I have been plotting data from a .csv file where the y-axis data is listed in a column of 1051 rows, and basically the x-axis is the index. Now the developers that I am writing the dashboard for have changed their .csv format so that the y-axis values are all in a single row, with each value in it’s own column, for a total of 1051 columns (in addition to a few other columns). The 1051 columns are arranged from lowest x-axis value to highest x-axis value. After I get this into a df, I can’t figure out how to plot it. Can anyone help me?
Hi @majudd,
maybe @adamschroeder’s response can help you restructuring your DataFrame:
Hmm, that’s interesting. I am now looking into melt, that is new to me. But so far, I am not seeing how this can help me to plot a curve with 1051 values. I will play around with it though!
You may be able to use some transpose functionality from pandas.
https://pandas.pydata.org/pandas-docs/stable/reference/api/pandas.DataFrame.transpose.html
My column names are ‘x-1’, ‘x-2’, all the way up to ‘x-1051’, then the values in each column are the y-axis values I want to plot.
Thanks, I will look into transpose!
What kind of plot we are talking about? Would just switching the x and y arguments do the trick? As I understand you have 1051 columns and 1 row.
so assuming you want to do a scatter plot:
px.scatter(x=[*range(1, 1052)], y=df.iloc[0])
But I guess I do not fully understand the problem you are facing.
I want to do a line plot. It was easy to do when all of the y data was in a single column, and the x data was just the index.
I have one column, called “score”. This is my y-value. I have hundreds of curves in this one column, each 1051 rows long, listed one after the other.
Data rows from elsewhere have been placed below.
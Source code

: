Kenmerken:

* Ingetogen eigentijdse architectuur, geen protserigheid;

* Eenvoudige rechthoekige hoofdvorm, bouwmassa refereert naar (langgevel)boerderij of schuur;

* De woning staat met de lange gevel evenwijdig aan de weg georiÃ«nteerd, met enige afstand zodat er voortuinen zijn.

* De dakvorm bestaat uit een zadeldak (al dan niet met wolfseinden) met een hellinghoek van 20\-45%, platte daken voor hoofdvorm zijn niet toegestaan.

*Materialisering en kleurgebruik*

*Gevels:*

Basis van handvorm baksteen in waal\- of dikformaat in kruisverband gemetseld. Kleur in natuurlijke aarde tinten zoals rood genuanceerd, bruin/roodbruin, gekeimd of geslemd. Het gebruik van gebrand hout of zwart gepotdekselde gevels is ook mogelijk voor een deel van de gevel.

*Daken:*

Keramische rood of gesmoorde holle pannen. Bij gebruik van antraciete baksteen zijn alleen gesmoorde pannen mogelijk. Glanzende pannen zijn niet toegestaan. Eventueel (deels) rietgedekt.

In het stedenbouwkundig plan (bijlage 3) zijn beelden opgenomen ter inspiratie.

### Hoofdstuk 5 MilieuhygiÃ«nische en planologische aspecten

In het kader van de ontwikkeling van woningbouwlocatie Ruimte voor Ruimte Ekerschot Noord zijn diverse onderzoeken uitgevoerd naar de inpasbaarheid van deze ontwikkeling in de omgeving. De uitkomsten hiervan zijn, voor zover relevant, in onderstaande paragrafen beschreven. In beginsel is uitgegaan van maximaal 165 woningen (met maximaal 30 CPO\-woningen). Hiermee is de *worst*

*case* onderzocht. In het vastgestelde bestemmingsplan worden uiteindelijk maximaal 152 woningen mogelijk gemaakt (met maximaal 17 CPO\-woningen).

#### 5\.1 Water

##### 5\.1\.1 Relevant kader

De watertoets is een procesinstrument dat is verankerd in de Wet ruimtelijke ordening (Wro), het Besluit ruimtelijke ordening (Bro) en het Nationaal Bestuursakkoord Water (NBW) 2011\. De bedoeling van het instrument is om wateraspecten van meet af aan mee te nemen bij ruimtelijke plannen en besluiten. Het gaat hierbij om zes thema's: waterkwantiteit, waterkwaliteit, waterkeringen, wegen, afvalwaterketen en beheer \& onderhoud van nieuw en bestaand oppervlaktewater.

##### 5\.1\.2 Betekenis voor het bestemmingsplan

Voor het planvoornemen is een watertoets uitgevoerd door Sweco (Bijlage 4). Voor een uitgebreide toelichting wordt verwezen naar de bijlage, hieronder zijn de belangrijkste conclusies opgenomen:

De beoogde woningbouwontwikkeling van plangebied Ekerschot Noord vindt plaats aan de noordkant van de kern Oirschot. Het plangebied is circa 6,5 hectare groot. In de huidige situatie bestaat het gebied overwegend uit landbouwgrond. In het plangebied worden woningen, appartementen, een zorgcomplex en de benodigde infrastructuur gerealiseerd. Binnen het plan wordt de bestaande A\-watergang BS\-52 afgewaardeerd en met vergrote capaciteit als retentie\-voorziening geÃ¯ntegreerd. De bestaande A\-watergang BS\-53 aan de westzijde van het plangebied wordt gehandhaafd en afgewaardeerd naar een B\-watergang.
Each curve is in the correct order, from x=1 to x=1051 (listed in another column). There is a time stamp in another column that helps me to separate one curve from another, if I want to plot them as separate lines (each curve has a unique time stamp). I also plot everything together in a box plots, with the timestamp on the x axis and the score as the y-axis. Now my data has been rearranged by the people I am working for to have one row per time stamp, and all of the scores in 1051 columns in the same row. This is saving space, the .csv file I use to pull in the data is much smaller. But I am having trouble figuring out how to pull in all of the data for the box plot and how to plot individual curves for each time stamp.